Required action »
Reproduce the data below word for word.

Provided data »
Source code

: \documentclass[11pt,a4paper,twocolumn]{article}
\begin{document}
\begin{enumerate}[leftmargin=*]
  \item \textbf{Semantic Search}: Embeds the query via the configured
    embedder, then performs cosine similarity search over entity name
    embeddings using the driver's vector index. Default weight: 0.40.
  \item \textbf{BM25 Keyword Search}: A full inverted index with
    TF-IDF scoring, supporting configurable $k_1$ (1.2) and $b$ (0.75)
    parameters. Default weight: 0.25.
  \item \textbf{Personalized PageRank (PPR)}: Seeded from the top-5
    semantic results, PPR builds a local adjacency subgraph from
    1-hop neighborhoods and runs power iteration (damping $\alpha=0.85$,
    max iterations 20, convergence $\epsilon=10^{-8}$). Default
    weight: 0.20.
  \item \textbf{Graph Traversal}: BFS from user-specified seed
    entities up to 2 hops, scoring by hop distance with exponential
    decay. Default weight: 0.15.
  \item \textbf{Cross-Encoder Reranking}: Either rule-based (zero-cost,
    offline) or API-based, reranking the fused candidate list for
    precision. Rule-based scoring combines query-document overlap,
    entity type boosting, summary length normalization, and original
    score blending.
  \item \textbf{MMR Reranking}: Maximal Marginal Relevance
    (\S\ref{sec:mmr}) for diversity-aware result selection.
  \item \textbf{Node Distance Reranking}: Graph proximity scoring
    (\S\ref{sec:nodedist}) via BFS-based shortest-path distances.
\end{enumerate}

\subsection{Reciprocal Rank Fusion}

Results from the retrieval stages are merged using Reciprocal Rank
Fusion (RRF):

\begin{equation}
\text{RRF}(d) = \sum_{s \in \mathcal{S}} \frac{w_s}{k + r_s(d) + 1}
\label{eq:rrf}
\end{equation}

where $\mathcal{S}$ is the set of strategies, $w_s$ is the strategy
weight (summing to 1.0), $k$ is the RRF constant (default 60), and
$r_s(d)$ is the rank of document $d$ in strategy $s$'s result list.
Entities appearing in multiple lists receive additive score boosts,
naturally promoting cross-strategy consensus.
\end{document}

Response to the exercise »
Source code

: \documentclass[11pt,a4paper,twocolumn]{article}
\begin{document}
\begin{enumerate}[leftmargin=*]
  \item \textbf{Semantic Search}: Embeds the query via the configured
    embedder, then performs cosine similarity search over entity name
    embeddings using the driver's vector index. Default weight: 0.40.
  \item \textbf{BM25 Keyword Search}: A full inverted index with
    TF-IDF scoring, supporting configurable $k_1$ (1.2) and $b$ (0.75)
    parameters. Default weight: 0.25.
  \item \textbf{Personalized PageRank (PPR)}: Seeded from the top-5
    semantic results, PPR builds a local adjacency subgraph from
    1-hop neighborhoods and runs power iteration (damping $\alpha=0.85$,
    max iterations 20, convergence $\epsilon=10^{-8}$). Default
    weight: 0.20.
  \item \textbf{Graph Traversal}: BFS from user-specified seed
    entities up to 2 hops, scoring by hop distance with exponential
    decay. Default weight: 0.15.
  \item \textbf{Cross-Encoder Reranking}: Either rule-based (zero-cost,
    offline) or API-based, reranking the fused candidate list for
    precision. Rule-based scoring combines query-document overlap,
    entity type boosting, summary length normalization, and original
    score blending.
  \item \textbf{MMR Reranking}: Maximal Marginal Relevance
    (\S\ref{sec:mmr}) for diversity-aware result selection.
  \item \textbf{Node Distance Reranking}: Graph proximity scoring
    (\S\ref{sec:nodedist}) via BFS-based shortest-path distances.
\end{enumerate}

\subsection{Reciprocal Rank Fusion}

Results from the retrieval stages are merged using Reciprocal Rank
Fusion (RRF):

\begin{equation}
\text{RRF}(d) = \sum_{s \in \mathcal{S}} \frac{w_s}{k + r_s(d) + 1}
\label{eq:rrf}
\end{equation}

where $\mathcal{S}$ is the set of strategies, $w_s$ is the strategy
weight (summing to 1.0), $k$ is the RRF constant (default 60), and
$r_s(d)$ is the rank of document $d$ in strategy $s$'s result list.
Entities appearing in multiple lists receive additive score boosts,
naturally promoting cross-strategy consensus.
\end{document}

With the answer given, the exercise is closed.